REQUIRED WORK →
Find the line in the entries below that contains "In the impact". Repeat it exactly, and every line after it through the line that contains "The IP significances are considered".

DATA TO EXAMINE →
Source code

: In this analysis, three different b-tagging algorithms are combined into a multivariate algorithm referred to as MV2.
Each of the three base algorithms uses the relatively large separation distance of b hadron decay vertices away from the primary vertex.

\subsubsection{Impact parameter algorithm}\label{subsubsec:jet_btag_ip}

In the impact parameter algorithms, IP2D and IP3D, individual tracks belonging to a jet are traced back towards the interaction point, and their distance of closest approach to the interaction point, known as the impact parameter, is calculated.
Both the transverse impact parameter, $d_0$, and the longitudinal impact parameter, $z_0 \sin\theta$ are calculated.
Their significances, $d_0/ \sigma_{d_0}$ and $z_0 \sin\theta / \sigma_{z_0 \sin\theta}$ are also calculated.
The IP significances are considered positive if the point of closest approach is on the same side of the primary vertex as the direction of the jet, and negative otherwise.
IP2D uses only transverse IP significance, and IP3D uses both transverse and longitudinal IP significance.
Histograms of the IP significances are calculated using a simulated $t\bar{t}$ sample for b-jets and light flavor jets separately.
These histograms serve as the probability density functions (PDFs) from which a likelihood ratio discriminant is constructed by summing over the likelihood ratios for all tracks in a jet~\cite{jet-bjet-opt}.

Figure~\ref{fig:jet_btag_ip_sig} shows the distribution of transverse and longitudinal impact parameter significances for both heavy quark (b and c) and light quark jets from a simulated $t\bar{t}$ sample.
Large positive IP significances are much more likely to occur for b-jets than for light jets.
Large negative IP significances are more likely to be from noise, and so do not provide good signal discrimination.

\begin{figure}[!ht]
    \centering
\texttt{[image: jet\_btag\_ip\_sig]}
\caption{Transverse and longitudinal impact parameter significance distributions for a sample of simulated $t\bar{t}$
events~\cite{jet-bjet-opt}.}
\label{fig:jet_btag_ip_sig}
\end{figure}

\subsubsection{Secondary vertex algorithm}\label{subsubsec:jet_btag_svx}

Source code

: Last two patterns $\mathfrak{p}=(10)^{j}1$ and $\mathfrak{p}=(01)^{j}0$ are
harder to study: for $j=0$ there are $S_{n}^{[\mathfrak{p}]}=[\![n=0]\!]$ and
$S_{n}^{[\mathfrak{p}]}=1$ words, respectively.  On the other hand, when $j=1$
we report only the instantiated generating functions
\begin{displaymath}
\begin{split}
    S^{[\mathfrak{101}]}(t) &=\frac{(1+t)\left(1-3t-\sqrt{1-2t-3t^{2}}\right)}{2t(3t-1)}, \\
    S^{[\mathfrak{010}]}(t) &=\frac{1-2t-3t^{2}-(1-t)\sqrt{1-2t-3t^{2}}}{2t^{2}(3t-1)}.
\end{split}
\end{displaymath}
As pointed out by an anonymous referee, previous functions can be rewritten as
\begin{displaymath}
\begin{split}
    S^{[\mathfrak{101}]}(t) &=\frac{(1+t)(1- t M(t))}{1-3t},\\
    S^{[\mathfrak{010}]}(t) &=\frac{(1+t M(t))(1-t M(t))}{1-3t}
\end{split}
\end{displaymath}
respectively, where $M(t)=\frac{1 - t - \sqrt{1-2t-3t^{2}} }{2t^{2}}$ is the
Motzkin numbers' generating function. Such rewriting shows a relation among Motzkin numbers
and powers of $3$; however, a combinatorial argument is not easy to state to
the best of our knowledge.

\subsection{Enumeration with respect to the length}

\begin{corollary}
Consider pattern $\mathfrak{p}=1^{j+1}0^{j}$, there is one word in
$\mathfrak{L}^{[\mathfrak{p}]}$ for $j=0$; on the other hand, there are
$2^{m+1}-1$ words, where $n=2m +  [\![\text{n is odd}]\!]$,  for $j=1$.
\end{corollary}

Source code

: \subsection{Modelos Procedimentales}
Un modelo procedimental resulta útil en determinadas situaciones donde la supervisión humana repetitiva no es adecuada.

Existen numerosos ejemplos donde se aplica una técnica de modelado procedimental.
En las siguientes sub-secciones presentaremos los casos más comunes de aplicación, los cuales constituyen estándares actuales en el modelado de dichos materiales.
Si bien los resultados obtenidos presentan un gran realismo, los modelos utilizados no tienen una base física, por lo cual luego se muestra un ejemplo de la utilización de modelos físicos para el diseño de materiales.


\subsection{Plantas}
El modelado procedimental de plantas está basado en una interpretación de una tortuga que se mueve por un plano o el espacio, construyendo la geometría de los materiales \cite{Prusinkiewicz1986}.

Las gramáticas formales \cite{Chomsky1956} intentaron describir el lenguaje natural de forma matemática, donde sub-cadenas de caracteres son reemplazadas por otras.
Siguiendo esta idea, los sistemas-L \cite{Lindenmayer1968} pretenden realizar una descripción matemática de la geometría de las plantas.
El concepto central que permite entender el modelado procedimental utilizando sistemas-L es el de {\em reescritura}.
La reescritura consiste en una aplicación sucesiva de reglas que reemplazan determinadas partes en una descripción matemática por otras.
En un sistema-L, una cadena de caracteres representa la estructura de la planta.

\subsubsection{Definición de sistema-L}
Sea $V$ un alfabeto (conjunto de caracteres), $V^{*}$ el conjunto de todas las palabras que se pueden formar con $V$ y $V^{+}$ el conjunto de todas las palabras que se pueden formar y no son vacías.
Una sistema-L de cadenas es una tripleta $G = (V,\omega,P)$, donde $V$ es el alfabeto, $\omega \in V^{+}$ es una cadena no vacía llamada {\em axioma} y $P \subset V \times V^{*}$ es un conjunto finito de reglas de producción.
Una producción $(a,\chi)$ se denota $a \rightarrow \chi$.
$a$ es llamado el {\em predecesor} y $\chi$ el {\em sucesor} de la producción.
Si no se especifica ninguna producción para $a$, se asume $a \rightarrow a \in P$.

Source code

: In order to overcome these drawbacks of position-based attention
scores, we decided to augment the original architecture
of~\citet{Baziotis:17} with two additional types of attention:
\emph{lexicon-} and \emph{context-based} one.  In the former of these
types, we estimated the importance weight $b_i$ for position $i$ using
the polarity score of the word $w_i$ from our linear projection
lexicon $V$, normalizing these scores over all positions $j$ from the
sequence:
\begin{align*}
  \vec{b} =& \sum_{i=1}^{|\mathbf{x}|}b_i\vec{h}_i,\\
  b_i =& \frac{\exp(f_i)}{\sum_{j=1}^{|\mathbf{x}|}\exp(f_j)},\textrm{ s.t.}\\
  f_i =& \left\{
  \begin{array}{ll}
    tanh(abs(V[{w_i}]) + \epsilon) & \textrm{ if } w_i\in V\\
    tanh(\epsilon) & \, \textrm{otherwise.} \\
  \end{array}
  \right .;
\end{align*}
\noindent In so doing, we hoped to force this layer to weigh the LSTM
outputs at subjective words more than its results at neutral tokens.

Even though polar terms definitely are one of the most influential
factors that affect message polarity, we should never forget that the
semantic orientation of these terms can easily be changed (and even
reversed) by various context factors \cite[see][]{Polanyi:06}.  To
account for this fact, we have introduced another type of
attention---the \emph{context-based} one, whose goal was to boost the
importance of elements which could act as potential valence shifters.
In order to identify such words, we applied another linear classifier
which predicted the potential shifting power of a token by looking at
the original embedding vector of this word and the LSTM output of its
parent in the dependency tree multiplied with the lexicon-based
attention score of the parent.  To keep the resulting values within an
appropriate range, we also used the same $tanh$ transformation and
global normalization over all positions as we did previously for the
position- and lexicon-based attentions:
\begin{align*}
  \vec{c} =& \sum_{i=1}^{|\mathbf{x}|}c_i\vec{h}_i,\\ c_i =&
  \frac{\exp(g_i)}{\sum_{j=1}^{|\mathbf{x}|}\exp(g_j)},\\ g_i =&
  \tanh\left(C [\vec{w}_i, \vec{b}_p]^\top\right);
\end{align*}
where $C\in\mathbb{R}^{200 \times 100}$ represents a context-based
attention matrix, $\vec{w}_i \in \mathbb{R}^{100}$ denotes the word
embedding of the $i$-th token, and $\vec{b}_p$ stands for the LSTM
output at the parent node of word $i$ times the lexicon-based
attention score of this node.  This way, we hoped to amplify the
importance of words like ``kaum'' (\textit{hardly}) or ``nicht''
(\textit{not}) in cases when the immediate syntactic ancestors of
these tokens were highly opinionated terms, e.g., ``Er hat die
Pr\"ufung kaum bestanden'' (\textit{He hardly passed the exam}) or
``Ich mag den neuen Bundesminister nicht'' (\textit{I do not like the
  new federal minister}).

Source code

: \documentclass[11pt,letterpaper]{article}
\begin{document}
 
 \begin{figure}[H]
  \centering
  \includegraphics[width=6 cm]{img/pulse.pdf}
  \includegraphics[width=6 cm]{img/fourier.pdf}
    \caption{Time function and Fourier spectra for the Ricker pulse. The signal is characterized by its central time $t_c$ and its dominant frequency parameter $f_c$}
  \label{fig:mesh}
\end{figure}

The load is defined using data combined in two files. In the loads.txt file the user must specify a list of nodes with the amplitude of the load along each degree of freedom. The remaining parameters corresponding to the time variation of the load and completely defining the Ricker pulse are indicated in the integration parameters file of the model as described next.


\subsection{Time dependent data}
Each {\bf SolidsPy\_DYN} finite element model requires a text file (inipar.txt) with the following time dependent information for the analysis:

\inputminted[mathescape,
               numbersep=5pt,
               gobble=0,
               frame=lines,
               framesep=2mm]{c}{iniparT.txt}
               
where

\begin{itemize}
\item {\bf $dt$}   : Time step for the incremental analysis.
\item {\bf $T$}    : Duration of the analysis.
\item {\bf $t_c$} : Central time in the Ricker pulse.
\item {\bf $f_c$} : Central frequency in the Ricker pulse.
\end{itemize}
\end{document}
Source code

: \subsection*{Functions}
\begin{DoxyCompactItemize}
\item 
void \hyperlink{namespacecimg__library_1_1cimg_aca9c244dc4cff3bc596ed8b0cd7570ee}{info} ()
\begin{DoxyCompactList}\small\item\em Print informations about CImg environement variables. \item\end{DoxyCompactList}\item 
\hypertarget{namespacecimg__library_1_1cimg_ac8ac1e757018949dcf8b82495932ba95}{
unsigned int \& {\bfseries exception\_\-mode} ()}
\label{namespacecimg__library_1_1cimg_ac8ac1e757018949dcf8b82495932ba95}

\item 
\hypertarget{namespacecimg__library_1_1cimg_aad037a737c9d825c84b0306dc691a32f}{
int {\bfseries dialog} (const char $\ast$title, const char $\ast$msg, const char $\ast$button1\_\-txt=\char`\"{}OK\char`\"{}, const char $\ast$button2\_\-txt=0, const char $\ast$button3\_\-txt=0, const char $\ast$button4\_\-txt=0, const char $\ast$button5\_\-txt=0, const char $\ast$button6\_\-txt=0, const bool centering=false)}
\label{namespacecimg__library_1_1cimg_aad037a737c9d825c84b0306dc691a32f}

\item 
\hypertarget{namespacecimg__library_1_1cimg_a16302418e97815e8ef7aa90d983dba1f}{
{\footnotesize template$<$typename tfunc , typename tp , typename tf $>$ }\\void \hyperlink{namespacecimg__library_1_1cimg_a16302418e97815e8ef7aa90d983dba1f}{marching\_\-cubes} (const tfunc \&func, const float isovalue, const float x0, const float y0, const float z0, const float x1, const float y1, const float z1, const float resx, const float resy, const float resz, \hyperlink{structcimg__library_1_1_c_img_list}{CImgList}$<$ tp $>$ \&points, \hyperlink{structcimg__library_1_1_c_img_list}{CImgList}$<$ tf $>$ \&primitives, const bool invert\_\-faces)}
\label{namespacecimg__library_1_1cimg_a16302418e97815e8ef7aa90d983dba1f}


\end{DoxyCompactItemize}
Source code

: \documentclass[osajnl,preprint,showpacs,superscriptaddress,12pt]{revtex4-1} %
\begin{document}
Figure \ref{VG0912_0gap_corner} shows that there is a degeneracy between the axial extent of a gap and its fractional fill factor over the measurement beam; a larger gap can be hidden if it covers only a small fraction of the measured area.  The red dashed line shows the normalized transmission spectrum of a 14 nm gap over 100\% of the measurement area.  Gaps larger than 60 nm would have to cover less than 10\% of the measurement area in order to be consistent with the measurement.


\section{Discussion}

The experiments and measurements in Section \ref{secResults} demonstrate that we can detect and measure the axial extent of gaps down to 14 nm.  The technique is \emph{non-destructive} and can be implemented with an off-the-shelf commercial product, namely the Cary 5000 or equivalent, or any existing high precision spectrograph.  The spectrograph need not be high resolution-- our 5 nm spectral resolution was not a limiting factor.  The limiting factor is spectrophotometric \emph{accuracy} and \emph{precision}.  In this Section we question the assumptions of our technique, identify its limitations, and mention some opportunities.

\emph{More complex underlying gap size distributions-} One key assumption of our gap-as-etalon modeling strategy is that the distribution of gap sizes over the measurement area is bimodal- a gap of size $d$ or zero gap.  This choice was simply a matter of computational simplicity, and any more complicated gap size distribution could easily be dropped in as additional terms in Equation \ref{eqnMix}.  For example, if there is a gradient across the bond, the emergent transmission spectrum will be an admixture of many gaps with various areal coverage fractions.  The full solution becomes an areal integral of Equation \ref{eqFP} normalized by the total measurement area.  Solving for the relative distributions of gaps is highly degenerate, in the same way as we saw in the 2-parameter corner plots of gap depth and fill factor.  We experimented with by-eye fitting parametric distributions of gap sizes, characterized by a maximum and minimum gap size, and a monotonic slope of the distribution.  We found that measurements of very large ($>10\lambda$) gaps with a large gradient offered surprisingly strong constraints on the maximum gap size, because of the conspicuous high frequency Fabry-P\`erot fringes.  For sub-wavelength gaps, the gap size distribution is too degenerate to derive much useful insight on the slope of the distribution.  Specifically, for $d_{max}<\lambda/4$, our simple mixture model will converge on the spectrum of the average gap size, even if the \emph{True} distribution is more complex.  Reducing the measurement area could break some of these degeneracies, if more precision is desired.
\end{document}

EXPECTED ANSWER →
In the impact parameter algorithms, IP2D and IP3D, individual tracks belonging to a jet are traced back towards the interaction point, and their distance of closest approach to the interaction point, known as the impact parameter, is calculated.
Both the transverse impact parameter, $d_0$, and the longitudinal impact parameter, $z_0 \sin\theta$ are calculated.
Their significances, $d_0/ \sigma_{d_0}$ and $z_0 \sin\theta / \sigma_{z_0 \sin\theta}$ are also calculated.
The IP significances are considered positive if the point of closest approach is on the same side of the primary vertex as the direction of the jet, and negative otherwise.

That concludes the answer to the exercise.